Stored data

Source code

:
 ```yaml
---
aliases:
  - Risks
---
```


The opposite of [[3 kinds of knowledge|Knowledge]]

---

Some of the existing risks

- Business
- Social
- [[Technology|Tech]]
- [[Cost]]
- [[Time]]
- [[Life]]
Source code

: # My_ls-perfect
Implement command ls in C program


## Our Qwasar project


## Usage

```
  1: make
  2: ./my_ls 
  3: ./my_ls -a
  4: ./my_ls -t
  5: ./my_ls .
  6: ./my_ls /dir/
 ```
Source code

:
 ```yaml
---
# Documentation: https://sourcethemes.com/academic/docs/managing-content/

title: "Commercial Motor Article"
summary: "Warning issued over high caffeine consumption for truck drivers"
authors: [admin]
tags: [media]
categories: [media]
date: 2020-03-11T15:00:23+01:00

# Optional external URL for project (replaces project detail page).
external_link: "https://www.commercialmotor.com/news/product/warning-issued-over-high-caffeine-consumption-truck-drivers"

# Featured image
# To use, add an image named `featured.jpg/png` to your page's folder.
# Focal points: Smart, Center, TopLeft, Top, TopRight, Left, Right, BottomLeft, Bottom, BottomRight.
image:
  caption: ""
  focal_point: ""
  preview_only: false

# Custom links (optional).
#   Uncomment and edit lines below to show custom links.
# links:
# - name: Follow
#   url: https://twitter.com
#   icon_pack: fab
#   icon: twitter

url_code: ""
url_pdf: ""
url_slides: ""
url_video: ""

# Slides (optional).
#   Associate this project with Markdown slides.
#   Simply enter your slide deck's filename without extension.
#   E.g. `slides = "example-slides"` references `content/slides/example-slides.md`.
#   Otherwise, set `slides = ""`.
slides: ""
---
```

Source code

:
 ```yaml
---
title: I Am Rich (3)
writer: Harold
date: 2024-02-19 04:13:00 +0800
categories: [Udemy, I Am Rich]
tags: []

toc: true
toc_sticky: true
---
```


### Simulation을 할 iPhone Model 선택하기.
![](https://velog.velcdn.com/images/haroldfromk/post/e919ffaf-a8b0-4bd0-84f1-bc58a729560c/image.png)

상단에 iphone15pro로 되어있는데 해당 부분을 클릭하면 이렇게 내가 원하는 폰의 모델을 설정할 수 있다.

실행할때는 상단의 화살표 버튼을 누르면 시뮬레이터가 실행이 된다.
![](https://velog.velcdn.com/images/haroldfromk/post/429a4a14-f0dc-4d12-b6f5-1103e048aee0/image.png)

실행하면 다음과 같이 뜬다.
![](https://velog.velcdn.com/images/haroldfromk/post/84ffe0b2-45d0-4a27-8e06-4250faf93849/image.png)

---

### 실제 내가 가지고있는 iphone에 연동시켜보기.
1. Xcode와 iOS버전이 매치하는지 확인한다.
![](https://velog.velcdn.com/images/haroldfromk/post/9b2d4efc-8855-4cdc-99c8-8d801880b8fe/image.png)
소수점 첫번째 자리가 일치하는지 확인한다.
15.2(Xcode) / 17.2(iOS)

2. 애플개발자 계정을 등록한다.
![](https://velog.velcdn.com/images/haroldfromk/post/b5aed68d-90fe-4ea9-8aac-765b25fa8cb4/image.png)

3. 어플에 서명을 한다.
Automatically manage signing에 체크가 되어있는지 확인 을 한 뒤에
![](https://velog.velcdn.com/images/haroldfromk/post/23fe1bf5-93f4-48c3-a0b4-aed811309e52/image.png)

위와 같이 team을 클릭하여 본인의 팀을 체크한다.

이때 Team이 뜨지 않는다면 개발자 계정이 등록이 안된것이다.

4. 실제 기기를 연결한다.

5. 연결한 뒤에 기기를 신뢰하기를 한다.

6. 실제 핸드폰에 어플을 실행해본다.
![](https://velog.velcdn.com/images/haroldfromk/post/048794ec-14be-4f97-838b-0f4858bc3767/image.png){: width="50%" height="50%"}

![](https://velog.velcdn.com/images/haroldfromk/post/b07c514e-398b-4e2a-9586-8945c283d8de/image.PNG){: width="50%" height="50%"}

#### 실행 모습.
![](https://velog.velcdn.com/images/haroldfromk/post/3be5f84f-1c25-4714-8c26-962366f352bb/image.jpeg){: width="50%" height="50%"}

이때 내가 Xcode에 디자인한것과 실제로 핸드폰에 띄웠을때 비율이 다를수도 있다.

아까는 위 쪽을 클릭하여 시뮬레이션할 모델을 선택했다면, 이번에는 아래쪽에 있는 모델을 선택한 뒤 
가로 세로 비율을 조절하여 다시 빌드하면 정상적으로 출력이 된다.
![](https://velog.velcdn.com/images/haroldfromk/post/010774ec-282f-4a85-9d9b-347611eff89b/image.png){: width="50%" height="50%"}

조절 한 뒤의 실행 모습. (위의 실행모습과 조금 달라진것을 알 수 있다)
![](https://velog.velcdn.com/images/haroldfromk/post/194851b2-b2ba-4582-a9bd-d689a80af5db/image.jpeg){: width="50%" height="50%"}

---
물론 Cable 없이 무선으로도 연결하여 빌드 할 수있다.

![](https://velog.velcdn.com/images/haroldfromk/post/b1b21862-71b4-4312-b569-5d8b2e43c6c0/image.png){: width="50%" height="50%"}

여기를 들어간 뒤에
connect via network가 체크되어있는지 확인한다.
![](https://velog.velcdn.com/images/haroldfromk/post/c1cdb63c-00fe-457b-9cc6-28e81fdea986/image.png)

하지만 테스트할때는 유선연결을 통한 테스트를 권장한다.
* * *
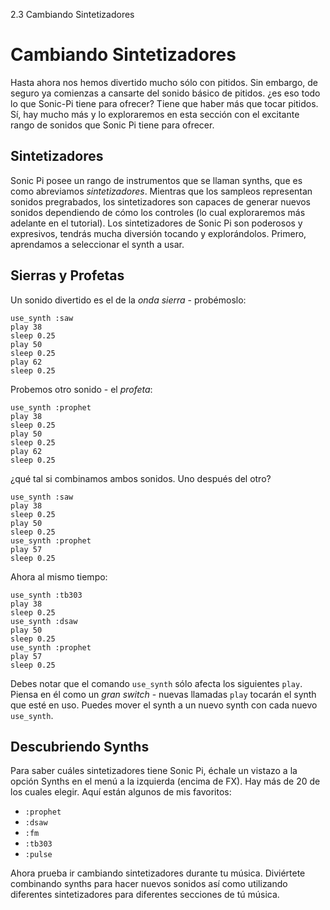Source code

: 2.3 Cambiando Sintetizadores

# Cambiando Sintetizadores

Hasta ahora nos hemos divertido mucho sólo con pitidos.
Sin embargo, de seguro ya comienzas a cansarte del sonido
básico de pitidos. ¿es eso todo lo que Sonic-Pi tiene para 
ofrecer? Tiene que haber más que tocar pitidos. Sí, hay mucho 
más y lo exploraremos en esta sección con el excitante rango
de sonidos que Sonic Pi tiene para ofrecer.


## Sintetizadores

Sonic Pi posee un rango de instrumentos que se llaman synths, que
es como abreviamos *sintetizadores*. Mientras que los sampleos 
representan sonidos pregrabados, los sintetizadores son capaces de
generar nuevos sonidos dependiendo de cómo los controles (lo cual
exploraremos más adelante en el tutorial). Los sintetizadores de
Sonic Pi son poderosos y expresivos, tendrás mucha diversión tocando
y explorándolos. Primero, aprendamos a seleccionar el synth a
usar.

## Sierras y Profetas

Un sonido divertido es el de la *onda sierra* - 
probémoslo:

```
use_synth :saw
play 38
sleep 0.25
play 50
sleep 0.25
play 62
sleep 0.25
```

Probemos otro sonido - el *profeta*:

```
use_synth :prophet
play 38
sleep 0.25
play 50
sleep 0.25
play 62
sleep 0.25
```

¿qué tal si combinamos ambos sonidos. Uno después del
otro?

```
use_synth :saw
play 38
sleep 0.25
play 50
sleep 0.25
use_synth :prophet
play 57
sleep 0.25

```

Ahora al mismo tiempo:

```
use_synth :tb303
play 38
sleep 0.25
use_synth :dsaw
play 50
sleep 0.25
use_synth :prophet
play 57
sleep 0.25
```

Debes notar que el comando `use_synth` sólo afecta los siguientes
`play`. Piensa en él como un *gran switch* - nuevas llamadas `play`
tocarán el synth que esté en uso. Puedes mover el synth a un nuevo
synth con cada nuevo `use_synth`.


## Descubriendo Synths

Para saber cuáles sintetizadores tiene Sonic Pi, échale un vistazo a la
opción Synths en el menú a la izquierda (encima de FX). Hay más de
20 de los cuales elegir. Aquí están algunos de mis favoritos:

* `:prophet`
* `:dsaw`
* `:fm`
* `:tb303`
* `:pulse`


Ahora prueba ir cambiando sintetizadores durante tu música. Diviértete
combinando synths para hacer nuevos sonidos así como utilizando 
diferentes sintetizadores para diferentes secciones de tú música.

▸ **EXERCISE OBJECTIVE**
The output should be exactly the lines above from the line containing "조절 한 뒤의 실행 모습. (위의 실행모습과 조금 달라진것을 알 수 있다)" to the line containing "물론 Cable 없이 무선으로도 연결하여 빌드 할 수있다.", inclusive, with no other lines.

▸ **EXERCISE SOLUTION**
조절 한 뒤의 실행 모습. (위의 실행모습과 조금 달라진것을 알 수 있다)
![](https://velog.velcdn.com/images/haroldfromk/post/194851b2-b2ba-4582-a9bd-d689a80af5db/image.jpeg){: width="50%" height="50%"}

---
물론 Cable 없이 무선으로도 연결하여 빌드 할 수있다.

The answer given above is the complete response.